Determine how many lines in the listing contain the string "EventID". Only that number goes in the answer.

-------- MATERIAL PROVIDED

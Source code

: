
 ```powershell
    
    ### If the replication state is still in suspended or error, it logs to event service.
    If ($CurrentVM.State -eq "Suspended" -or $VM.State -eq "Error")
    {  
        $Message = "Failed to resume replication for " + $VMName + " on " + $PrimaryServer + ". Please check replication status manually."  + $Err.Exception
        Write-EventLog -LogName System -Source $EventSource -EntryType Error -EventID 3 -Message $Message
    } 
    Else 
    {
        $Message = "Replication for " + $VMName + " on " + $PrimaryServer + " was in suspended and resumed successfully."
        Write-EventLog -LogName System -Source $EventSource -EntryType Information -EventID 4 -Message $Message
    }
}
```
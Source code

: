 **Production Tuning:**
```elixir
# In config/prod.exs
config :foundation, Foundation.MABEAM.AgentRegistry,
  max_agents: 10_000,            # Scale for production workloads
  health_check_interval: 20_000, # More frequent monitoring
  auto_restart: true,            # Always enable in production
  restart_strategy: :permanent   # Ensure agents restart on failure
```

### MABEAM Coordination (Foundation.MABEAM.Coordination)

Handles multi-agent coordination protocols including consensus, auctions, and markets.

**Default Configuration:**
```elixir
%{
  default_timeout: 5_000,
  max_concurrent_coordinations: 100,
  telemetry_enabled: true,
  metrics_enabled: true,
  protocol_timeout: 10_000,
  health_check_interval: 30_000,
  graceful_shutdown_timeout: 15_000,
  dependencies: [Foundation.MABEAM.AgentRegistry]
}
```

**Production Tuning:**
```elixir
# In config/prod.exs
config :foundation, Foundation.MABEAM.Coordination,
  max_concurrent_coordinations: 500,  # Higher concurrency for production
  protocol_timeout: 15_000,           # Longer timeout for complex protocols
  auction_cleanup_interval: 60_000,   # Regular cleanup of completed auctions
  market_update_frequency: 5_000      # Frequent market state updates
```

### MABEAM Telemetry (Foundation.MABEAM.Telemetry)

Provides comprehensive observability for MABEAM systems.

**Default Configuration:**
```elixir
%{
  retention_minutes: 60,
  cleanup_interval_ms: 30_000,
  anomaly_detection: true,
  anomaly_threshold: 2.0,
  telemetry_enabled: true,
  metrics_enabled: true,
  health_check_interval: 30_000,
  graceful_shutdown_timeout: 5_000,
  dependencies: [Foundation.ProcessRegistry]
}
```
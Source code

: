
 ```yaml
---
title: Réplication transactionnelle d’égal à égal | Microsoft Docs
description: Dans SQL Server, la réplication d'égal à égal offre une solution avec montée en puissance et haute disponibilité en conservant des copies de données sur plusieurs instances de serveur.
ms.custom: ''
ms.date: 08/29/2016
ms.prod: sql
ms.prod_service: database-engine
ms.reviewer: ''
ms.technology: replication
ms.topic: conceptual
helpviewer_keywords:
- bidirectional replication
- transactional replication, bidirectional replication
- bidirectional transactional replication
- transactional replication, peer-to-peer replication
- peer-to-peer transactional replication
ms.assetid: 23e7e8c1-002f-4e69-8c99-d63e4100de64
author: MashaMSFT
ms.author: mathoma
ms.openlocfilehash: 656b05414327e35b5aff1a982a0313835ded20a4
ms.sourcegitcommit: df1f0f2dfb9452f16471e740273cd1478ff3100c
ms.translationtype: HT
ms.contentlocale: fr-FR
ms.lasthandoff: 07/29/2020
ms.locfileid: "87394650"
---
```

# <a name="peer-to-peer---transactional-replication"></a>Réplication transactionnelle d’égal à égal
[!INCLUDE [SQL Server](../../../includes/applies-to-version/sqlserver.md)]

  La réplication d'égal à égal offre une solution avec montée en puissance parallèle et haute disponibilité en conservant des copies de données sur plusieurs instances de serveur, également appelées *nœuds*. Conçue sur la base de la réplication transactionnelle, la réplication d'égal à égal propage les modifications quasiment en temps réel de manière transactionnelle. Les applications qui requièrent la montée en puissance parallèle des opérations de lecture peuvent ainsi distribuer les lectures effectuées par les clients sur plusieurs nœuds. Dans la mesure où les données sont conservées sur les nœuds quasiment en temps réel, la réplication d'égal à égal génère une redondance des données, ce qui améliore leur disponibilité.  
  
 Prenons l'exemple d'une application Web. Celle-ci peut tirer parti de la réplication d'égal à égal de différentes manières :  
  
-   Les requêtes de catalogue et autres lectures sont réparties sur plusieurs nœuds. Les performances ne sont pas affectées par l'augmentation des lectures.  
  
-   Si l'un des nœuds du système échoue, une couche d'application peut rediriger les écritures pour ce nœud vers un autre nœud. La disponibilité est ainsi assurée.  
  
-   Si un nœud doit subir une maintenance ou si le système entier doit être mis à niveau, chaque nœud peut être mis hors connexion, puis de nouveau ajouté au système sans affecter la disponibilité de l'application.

----------------

## ANSWER TO THE EXERCISE:
2